Researchers at the University of California San Diego School of Medicine created a machine-learning method to predict chemotherapy resistance in cancer cells.
Cancer researchers have struggled to anticipate when cancer cells may withstand treatment; thus, the method is a major advance.
Chemotherapy treatments hinder cancer cells from copying their DNA, while the algorithm helps fast-growing tumor cells do so.
The algorithm found out how mutations cooperate or oppose DNA-copying drugs. They improved patient outcomes by using their algorithm to identify which cervical cancer tumors would react best to therapy.
It also identified cancers that may not react well. The computer software justified its choices by naming cervical cancer resistance protein groupings.
The researchers said the computer software must be able to explain its predictions to operate successfully and create trustworthy smart systems.

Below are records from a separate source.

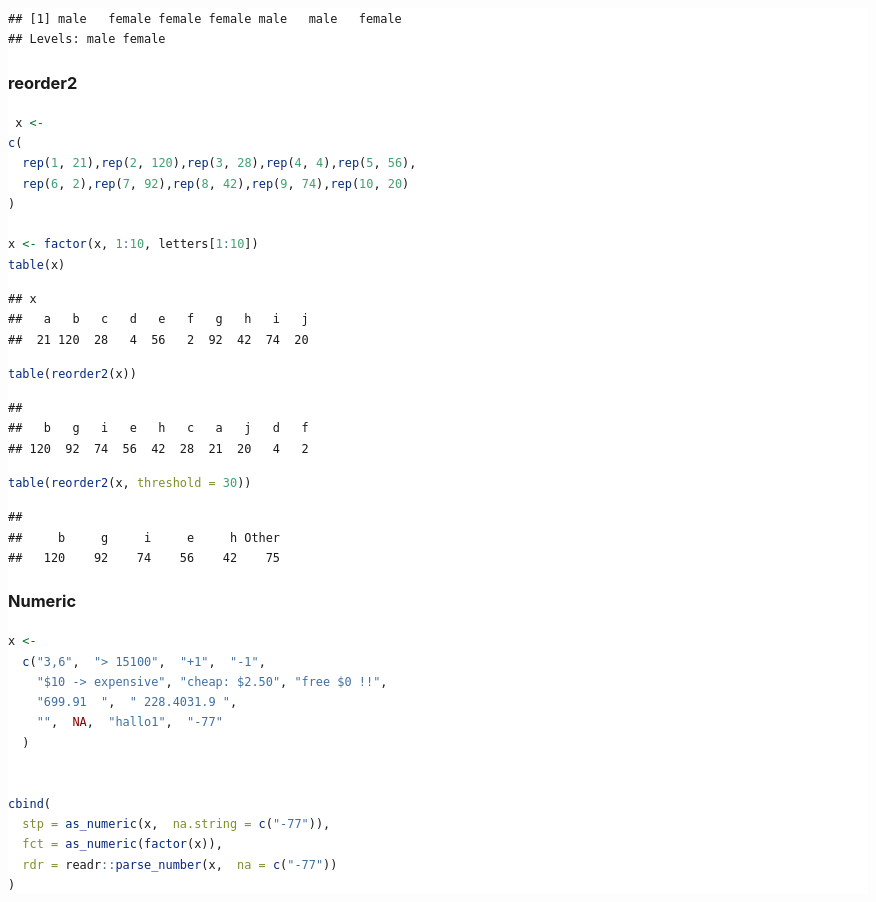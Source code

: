     ## [1] male   female female female male   male   female
    ## Levels: male female

### reorder2

``` r
 x <-
c(
  rep(1, 21),rep(2, 120),rep(3, 28),rep(4, 4),rep(5, 56),
  rep(6, 2),rep(7, 92),rep(8, 42),rep(9, 74),rep(10, 20)
)

x <- factor(x, 1:10, letters[1:10])
table(x)
```

    ## x
    ##   a   b   c   d   e   f   g   h   i   j 
    ##  21 120  28   4  56   2  92  42  74  20

``` r
table(reorder2(x))
```

    ## 
    ##   b   g   i   e   h   c   a   j   d   f 
    ## 120  92  74  56  42  28  21  20   4   2

``` r
table(reorder2(x, threshold = 30))
```

    ## 
    ##     b     g     i     e     h Other 
    ##   120    92    74    56    42    75

### Numeric

``` r
x <-
  c("3,6",  "> 15100",  "+1",  "-1",
    "$10 -> expensive", "cheap: $2.50", "free $0 !!",
    "699.91  ",  " 228.4031.9 ",
    "",  NA,  "hallo1",  "-77"
  )
 
 
cbind(
  stp = as_numeric(x,  na.string = c("-77")),
  fct = as_numeric(factor(x)),
  rdr = readr::parse_number(x,  na = c("-77"))
)
```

For many cancer patients, chemotherapy is lifesaving yet exhausting. It can reduce tumors, but it can also cause hair loss, tiredness, nausea, appetite changes, and low blood cell counts.
Scientists and medics can spot signs of resistance, but pinpointing the exact time is like hitting a target with a blindfold.The researchers' machine learning method may predict when tumors will reject treatment.
This technology should help researchers develop novel medicines, they say. Finally, UC San Diego School of Medicine researchers' machine learning system represents a cancer research triumph.
Chemotherapy resistance prediction might change cancer treatment. The system can detect malignancies that respond favorably to treatment, benefiting patients.
The researchers believe that this technique will result in the development of new cancer treatments.